Chaos in und um mich herum

20.08.2022

Die Welt stand vor dem Ausbruch des zweiten Weltkrieges, wir schreiben das Jahr 1938.
Unter den damals denkenden Menschen, vor über 80 Jahren, befand sich auch die Schweizerin Ella Maillart. Sie bereitete sich für eine abenteuerliche Reise vor, von der Schweiz nach Pakistan auf dem Landweg!
So schreibt Sie bereits auf Seite 16 ihres Buches "Der bittere Weg" erschienen im Lenos Verlag Basel: "Ich bin jetzt dreissig. Es ist die letzte Chance, mich in die Hand zu bekommen. Die Reise wird keine himmelhochjauchzende Eskapade werden - das ist unmöglich, da die europäische Krise von Tag zu Tag zunimmt. ... Mein blindes Herumtrappen im Leben ist unerträglich geworden. Was ist der Grund, der Sinn dieses Chaos, das Menschen und ganze Völker vernichtet? Und ich muss doch etwas mit meinem Leben anfangen können, es muss doch etwas geben, wofür ich froh leben und sterben möchte! ... dass das Chaos um uns mit Chaos in uns im Zusammenhang steht."

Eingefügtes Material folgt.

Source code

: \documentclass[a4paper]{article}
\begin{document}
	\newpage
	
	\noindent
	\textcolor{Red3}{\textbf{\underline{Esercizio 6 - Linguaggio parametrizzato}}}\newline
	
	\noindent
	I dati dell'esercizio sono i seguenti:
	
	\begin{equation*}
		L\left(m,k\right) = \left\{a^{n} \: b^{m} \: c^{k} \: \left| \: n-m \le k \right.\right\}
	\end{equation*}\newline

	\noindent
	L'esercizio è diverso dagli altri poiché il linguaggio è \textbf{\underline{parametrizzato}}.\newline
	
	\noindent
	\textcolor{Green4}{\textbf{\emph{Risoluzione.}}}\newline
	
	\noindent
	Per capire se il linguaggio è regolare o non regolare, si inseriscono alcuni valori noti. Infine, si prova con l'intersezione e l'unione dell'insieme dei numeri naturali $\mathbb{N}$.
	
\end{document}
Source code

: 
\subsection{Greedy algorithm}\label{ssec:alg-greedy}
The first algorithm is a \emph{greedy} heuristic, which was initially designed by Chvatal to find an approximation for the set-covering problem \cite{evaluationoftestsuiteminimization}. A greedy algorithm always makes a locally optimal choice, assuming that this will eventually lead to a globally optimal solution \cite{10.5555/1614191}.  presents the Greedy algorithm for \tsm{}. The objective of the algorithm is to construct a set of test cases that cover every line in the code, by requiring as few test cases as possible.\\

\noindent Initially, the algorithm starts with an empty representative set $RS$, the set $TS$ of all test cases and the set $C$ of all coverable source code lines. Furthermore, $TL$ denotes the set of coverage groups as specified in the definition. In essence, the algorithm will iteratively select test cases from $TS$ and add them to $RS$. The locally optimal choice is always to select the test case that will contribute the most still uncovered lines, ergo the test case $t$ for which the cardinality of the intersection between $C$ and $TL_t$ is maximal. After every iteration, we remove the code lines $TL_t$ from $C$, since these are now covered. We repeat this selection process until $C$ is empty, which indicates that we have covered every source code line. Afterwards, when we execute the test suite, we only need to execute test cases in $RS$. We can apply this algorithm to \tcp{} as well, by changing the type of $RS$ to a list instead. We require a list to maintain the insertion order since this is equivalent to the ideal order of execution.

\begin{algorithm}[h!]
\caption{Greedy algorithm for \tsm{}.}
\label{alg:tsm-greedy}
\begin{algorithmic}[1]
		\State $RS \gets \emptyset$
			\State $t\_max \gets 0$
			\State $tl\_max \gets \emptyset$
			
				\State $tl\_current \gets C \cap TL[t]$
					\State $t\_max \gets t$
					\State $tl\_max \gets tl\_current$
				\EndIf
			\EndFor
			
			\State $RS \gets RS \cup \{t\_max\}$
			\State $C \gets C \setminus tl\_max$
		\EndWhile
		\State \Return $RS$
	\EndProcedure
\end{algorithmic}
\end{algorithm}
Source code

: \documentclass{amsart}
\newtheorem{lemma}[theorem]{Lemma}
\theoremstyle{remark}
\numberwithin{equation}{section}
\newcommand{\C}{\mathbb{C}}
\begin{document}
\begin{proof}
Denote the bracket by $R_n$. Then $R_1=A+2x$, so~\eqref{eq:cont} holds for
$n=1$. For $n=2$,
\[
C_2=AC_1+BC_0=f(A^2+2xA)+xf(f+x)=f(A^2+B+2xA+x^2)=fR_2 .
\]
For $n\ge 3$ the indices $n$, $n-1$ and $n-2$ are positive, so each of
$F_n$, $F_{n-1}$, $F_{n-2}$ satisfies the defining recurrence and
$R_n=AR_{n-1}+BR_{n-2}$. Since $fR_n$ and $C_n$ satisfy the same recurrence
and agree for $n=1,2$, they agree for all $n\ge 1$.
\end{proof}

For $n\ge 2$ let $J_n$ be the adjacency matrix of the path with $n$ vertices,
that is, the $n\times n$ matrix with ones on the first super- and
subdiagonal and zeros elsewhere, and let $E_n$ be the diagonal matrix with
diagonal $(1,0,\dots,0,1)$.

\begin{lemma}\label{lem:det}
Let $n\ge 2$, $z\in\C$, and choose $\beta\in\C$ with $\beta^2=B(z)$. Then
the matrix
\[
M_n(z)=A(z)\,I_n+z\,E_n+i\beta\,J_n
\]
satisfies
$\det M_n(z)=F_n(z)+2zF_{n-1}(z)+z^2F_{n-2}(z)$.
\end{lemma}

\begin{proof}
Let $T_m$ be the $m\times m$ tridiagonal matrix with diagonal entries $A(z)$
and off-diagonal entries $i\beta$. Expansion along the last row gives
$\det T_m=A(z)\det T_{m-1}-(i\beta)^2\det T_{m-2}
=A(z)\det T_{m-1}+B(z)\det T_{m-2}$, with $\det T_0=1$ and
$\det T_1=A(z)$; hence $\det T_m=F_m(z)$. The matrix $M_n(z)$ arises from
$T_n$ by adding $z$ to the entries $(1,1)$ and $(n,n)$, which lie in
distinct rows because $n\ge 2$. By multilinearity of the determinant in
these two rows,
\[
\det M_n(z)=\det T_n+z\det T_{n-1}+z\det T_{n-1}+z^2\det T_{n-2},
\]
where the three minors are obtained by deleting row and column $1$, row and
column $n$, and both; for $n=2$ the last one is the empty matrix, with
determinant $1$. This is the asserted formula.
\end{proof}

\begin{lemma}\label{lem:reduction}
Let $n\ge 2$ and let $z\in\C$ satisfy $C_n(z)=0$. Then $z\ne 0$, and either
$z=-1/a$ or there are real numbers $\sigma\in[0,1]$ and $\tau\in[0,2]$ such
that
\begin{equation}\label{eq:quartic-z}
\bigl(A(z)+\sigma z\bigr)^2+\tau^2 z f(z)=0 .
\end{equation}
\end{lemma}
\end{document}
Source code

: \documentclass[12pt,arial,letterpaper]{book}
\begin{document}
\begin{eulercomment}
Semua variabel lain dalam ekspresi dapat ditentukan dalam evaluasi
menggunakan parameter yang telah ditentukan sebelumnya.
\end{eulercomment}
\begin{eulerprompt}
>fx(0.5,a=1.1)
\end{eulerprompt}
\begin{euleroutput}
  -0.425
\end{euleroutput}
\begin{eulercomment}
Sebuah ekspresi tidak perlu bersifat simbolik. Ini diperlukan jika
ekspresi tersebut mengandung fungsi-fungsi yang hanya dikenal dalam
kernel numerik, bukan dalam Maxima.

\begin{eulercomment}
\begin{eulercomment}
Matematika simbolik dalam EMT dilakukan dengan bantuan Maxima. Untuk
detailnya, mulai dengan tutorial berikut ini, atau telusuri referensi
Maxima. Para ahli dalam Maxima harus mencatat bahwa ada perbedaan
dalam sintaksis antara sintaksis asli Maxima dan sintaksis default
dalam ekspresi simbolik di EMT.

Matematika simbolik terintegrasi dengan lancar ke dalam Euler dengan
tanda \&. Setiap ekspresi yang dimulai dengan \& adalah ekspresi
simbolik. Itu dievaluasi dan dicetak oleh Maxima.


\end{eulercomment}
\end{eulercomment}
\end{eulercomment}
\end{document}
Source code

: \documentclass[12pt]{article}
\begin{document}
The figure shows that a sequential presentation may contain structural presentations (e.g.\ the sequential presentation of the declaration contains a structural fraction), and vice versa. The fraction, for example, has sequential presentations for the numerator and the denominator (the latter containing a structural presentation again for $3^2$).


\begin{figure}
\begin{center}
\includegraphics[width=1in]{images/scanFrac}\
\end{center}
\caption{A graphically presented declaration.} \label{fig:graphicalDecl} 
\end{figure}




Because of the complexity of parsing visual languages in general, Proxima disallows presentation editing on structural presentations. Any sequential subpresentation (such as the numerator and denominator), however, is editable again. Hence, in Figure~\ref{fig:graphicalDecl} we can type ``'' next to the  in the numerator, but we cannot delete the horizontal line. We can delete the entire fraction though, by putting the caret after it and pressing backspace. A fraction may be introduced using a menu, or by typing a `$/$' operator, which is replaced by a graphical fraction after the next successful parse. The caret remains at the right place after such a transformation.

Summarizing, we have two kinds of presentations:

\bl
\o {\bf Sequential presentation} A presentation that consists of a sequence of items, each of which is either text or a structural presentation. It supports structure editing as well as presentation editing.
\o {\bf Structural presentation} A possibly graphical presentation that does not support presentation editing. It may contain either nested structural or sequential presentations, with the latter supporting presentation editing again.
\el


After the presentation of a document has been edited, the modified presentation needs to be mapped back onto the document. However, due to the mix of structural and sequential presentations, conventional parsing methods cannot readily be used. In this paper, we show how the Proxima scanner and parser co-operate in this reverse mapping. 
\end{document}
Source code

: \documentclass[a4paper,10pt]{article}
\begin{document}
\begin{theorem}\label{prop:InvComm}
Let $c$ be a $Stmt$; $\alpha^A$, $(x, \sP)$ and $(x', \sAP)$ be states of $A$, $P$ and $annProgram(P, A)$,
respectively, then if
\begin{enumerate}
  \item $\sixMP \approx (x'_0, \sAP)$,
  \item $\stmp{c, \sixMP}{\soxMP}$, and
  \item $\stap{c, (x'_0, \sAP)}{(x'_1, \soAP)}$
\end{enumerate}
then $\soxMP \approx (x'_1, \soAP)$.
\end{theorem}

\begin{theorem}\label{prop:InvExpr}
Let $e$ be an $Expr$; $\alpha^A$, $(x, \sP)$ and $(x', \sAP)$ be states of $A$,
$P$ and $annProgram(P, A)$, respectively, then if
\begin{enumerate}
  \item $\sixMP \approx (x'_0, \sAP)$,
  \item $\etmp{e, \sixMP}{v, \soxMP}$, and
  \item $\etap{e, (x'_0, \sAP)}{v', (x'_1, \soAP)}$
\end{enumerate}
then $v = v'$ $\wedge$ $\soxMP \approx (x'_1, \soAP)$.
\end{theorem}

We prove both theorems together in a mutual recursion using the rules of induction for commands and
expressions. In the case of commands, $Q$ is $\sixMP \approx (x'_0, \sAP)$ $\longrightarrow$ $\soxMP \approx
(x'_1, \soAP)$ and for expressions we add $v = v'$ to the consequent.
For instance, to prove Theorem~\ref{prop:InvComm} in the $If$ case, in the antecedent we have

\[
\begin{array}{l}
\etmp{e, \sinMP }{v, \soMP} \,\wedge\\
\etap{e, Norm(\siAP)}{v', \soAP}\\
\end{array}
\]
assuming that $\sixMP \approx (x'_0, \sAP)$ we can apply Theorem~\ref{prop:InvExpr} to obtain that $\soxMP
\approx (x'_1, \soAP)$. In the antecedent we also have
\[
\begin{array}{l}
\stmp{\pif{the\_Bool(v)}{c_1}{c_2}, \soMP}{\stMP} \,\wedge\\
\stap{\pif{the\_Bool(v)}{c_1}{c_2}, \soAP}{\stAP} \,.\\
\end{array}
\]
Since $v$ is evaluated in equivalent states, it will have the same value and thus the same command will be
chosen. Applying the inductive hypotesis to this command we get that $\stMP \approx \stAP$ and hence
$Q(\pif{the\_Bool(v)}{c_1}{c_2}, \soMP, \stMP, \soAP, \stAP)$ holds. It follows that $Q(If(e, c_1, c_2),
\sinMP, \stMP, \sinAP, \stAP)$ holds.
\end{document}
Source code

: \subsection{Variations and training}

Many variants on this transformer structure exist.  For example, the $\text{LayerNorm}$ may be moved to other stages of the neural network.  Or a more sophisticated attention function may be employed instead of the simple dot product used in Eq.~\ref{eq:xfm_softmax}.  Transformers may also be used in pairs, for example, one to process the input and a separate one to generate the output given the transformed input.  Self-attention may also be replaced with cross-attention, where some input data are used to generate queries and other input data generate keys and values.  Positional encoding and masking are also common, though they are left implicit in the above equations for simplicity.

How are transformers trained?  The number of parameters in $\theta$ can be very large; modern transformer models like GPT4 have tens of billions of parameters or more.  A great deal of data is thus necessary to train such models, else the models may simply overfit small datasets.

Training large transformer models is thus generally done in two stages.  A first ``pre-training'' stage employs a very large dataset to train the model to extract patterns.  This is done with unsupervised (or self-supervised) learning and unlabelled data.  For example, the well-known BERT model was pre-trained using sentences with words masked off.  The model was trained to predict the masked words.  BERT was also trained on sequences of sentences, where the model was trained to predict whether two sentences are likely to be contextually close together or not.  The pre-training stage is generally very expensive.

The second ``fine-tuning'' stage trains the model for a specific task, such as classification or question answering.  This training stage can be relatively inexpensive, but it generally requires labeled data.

84 Jahre später sitze ich vor meinem Computer und wieder ein Chaos, das Menschen und ganze Völker vernichtet. Der Krieg ist nicht wie damals oder vielleicht ist es genau das gleiche, nur verfeinert in seiner Ausführung. Die Pression auf die Menschen ist vorhanden, wie damals. Die Wirtschaftskrise ist da, wie damals. Die Rezession steigen je nach Ländern auf über 20 %, noch nicht wie damals, aber was noch nicht ist, wird noch kommen. Mit meinen 60 Jahren bin ich heute an einem Punkt angekommen, wo ich mich frage, was nun mit meinem Leben oder was mir noch bleibt? Ich hoffe ein letztes Drittel, mit dem ich etwas anfangen oder vielleicht besser gesagt, etwas zu Ende führen kann. Auch fühle ich, dass das Chaos in mir etwas mit dem Chaos in der Welt zu tun hat. Was uns heute in der Presse mitgeteilt wird, ist haarsträubend, gibt es keine denkenden Journalisten mehr? Haben sie vergessen, was sie noch vor ein paar Wochen geschrieben, abgeschrieben haben von offiziellen Mitteilungen? Schreiben sie einfach die internationalen Depeschen, welche von Oben abgesegnet sind, ab, ohne zu denken, nichts zu überlegen? Wie kann ein Journalist vor Wochen etwas in Grün mitteilen und heute das gleiche im rötlichen Ton wiedergeben? Interessant ist auch, dass die Artikel in verschiedenen Zeitungen aus verschiedenen Landesgegenden und sogar länderübergreifend den gleichen Wortlaut, ja sogar die gleichen Fotos, haben! Schon vor ein paar Jahren, als ich den Chefredaktor einer renommierten Schweizer Zeitung auf die Fehler eines Artikels über Marokko aufmerksam machte und ihn bat für solche Berichte doch Fachleute beizuziehen, meinte er, dass er kein Budget hätte, aber seinen Mitarbeitern rate, besser im Internet zu recherchieren.
Unsere Generation lernte, dass das Papier geduldig sei und alles auf sich machen liesse. Glaube nicht alles, was da schwarz auf weiss steht, war der Rat unserer Lehrer und Eltern.
Heute, im Zeitalter von TickTock & Co. glaubt man alles, was da in 30 Sekunden gezeigt werden und, es wird sofort nachgeahmt von Dritten, welche es erneut auf TickTock & Co. stellen. So entsteht eine Kettenreaktion, wofür sie früher Wochen und sogar Monate brauchte. Heute geht es in sekundenschnelle rund um die Welt. Schreckenderregend, nicht nur die Geschwindigkeit, sondern atemberaubend der Stumpfsinn der von Tausenden bis Millionen von Follower, welche sich durch diese Kanale informieren und glauben, was sie sehen. Und, das gesehene nachmachen, bis zum Tod.
Das Chaos der Welt kann ich nicht, oder nur wenig, beeinflussen. Was ich aber kann, ist das Chaos der Welt nicht auf mich zu importieren. Wichtig ist es, meine innere Welt nicht ins Chaos zu bringen, sondern den Frieden zu haben, den ich verdient habe. Mit meinem inneren Frieden wirke ich auf das Chaos der Welt und hoffe meinen Teil zum Weltfrieden beizutragen.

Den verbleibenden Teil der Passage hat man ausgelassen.